• **Work request**
All of the entries must be reproduced exactly, with no images carried over.

[Collection entries]
>>>

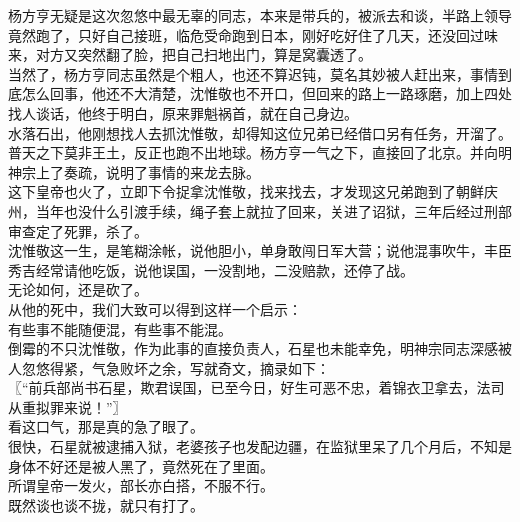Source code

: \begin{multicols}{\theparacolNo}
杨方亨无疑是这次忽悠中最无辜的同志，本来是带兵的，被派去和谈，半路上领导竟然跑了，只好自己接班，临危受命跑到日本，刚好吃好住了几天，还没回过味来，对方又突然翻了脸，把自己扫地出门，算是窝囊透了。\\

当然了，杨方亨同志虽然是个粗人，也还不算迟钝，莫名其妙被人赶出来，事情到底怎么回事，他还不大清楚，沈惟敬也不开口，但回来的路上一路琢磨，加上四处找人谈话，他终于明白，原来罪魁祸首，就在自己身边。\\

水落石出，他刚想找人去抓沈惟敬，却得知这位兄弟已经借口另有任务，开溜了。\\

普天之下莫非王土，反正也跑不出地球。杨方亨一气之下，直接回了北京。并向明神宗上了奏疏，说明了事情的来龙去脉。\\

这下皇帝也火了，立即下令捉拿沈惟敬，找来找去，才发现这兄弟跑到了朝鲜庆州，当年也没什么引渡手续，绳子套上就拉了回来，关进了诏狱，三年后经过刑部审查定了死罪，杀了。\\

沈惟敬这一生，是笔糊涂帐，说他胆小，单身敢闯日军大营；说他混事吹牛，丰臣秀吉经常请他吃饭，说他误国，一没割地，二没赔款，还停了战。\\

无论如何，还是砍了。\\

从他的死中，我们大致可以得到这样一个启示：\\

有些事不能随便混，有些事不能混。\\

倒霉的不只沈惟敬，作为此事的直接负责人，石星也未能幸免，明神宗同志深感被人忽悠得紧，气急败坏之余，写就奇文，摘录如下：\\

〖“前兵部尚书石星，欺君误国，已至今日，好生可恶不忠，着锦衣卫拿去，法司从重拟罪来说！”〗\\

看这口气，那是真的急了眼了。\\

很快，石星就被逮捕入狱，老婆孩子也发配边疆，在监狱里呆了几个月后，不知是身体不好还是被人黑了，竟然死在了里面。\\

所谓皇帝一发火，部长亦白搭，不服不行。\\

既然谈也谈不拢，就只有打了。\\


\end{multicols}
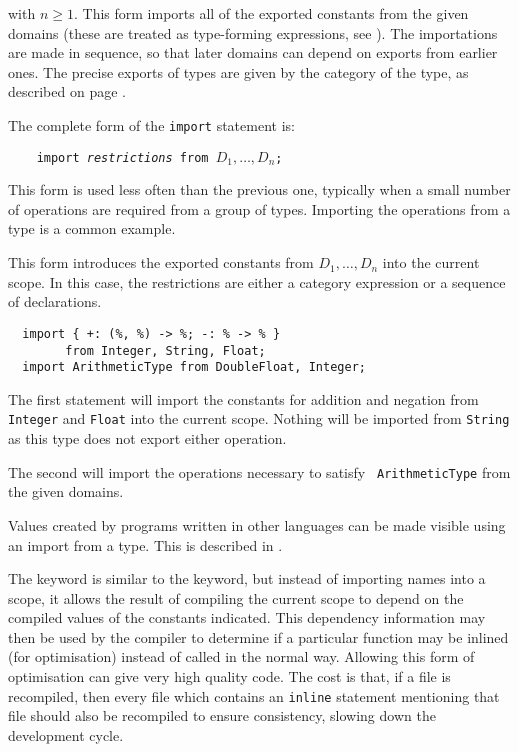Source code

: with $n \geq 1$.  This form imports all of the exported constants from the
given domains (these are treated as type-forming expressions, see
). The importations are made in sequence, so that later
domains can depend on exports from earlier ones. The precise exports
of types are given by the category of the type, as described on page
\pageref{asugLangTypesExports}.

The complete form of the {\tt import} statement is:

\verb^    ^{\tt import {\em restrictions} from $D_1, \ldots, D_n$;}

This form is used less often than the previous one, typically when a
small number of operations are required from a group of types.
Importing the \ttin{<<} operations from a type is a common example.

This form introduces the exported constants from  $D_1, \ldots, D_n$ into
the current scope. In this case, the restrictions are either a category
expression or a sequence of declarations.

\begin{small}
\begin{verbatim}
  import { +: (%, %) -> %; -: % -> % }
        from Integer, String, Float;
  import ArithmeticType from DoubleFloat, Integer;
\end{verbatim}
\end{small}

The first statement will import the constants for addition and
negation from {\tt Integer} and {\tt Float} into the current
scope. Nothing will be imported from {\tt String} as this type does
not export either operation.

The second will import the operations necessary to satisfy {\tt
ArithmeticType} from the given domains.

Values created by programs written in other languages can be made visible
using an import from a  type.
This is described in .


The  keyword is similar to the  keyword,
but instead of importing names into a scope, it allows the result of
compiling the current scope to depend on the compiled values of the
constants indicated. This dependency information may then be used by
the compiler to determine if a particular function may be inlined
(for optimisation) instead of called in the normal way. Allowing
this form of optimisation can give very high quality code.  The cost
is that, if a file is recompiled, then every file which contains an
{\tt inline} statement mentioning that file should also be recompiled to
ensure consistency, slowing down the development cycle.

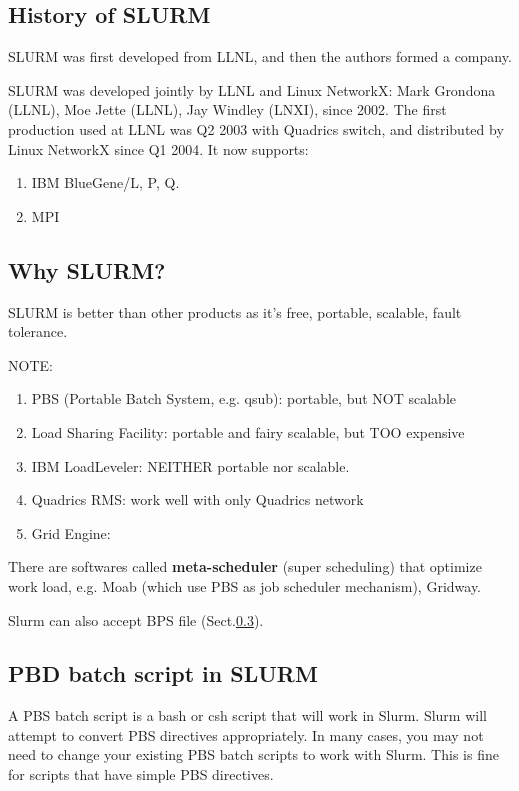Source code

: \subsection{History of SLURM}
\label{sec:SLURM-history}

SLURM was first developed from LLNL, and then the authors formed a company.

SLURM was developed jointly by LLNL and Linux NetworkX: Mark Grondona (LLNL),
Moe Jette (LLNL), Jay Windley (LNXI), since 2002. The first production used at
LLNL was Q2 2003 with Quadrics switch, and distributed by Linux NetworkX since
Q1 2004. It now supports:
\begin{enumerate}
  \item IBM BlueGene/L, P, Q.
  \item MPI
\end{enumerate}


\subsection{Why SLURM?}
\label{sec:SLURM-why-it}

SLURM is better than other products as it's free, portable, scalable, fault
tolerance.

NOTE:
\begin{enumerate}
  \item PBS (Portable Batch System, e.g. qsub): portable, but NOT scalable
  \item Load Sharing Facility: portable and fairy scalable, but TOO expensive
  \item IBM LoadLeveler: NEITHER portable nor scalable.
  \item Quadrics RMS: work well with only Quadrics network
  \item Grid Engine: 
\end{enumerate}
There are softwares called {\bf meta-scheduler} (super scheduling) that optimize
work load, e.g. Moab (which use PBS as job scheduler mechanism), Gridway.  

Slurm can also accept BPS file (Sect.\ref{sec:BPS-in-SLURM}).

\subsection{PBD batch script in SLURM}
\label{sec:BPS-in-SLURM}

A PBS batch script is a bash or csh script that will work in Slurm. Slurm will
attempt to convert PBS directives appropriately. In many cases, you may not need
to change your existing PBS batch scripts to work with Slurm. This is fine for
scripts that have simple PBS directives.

<<<

• **Response**
Source code

: \begin{multicols}{\theparacolNo}
杨方亨无疑是这次忽悠中最无辜的同志，本来是带兵的，被派去和谈，半路上领导竟然跑了，只好自己接班，临危受命跑到日本，刚好吃好住了几天，还没回过味来，对方又突然翻了脸，把自己扫地出门，算是窝囊透了。\\

当然了，杨方亨同志虽然是个粗人，也还不算迟钝，莫名其妙被人赶出来，事情到底怎么回事，他还不大清楚，沈惟敬也不开口，但回来的路上一路琢磨，加上四处找人谈话，他终于明白，原来罪魁祸首，就在自己身边。\\

水落石出，他刚想找人去抓沈惟敬，却得知这位兄弟已经借口另有任务，开溜了。\\

普天之下莫非王土，反正也跑不出地球。杨方亨一气之下，直接回了北京。并向明神宗上了奏疏，说明了事情的来龙去脉。\\

这下皇帝也火了，立即下令捉拿沈惟敬，找来找去，才发现这兄弟跑到了朝鲜庆州，当年也没什么引渡手续，绳子套上就拉了回来，关进了诏狱，三年后经过刑部审查定了死罪，杀了。\\

沈惟敬这一生，是笔糊涂帐，说他胆小，单身敢闯日军大营；说他混事吹牛，丰臣秀吉经常请他吃饭，说他误国，一没割地，二没赔款，还停了战。\\

无论如何，还是砍了。\\

从他的死中，我们大致可以得到这样一个启示：\\

有些事不能随便混，有些事不能混。\\

倒霉的不只沈惟敬，作为此事的直接负责人，石星也未能幸免，明神宗同志深感被人忽悠得紧，气急败坏之余，写就奇文，摘录如下：\\

〖“前兵部尚书石星，欺君误国，已至今日，好生可恶不忠，着锦衣卫拿去，法司从重拟罪来说！”〗\\

看这口气，那是真的急了眼了。\\

很快，石星就被逮捕入狱，老婆孩子也发配边疆，在监狱里呆了几个月后，不知是身体不好还是被人黑了，竟然死在了里面。\\

所谓皇帝一发火，部长亦白搭，不服不行。\\

既然谈也谈不拢，就只有打了。\\


\end{multicols}
Source code

: with $n \geq 1$.  This form imports all of the exported constants from the
given domains (these are treated as type-forming expressions, see
). The importations are made in sequence, so that later
domains can depend on exports from earlier ones. The precise exports
of types are given by the category of the type, as described on page
\pageref{asugLangTypesExports}.

The complete form of the {\tt import} statement is:

\verb^    ^{\tt import {\em restrictions} from $D_1, \ldots, D_n$;}

This form is used less often than the previous one, typically when a
small number of operations are required from a group of types.
Importing the \ttin{<<} operations from a type is a common example.

This form introduces the exported constants from  $D_1, \ldots, D_n$ into
the current scope. In this case, the restrictions are either a category
expression or a sequence of declarations.

\begin{small}
\begin{verbatim}
  import { +: (%, %) -> %; -: % -> % }
        from Integer, String, Float;
  import ArithmeticType from DoubleFloat, Integer;
\end{verbatim}
\end{small}

The first statement will import the constants for addition and
negation from {\tt Integer} and {\tt Float} into the current
scope. Nothing will be imported from {\tt String} as this type does
not export either operation.

The second will import the operations necessary to satisfy {\tt
ArithmeticType} from the given domains.

Values created by programs written in other languages can be made visible
using an import from a  type.
This is described in .


The  keyword is similar to the  keyword,
but instead of importing names into a scope, it allows the result of
compiling the current scope to depend on the compiled values of the
constants indicated. This dependency information may then be used by
the compiler to determine if a particular function may be inlined
(for optimisation) instead of called in the normal way. Allowing
this form of optimisation can give very high quality code.  The cost
is that, if a file is recompiled, then every file which contains an
{\tt inline} statement mentioning that file should also be recompiled to
ensure consistency, slowing down the development cycle.

Source code

: \subsection{History of SLURM}
\label{sec:SLURM-history}

SLURM was first developed from LLNL, and then the authors formed a company.

SLURM was developed jointly by LLNL and Linux NetworkX: Mark Grondona (LLNL),
Moe Jette (LLNL), Jay Windley (LNXI), since 2002. The first production used at
LLNL was Q2 2003 with Quadrics switch, and distributed by Linux NetworkX since
Q1 2004. It now supports:
\begin{enumerate}
  \item IBM BlueGene/L, P, Q.
  \item MPI
\end{enumerate}


\subsection{Why SLURM?}
\label{sec:SLURM-why-it}

SLURM is better than other products as it's free, portable, scalable, fault
tolerance.

NOTE:
\begin{enumerate}
  \item PBS (Portable Batch System, e.g. qsub): portable, but NOT scalable
  \item Load Sharing Facility: portable and fairy scalable, but TOO expensive
  \item IBM LoadLeveler: NEITHER portable nor scalable.
  \item Quadrics RMS: work well with only Quadrics network
  \item Grid Engine: 
\end{enumerate}
There are softwares called {\bf meta-scheduler} (super scheduling) that optimize
work load, e.g. Moab (which use PBS as job scheduler mechanism), Gridway.  

Slurm can also accept BPS file (Sect.\ref{sec:BPS-in-SLURM}).

\subsection{PBD batch script in SLURM}
\label{sec:BPS-in-SLURM}

A PBS batch script is a bash or csh script that will work in Slurm. Slurm will
attempt to convert PBS directives appropriately. In many cases, you may not need
to change your existing PBS batch scripts to work with Slurm. This is fine for
scripts that have simple PBS directives.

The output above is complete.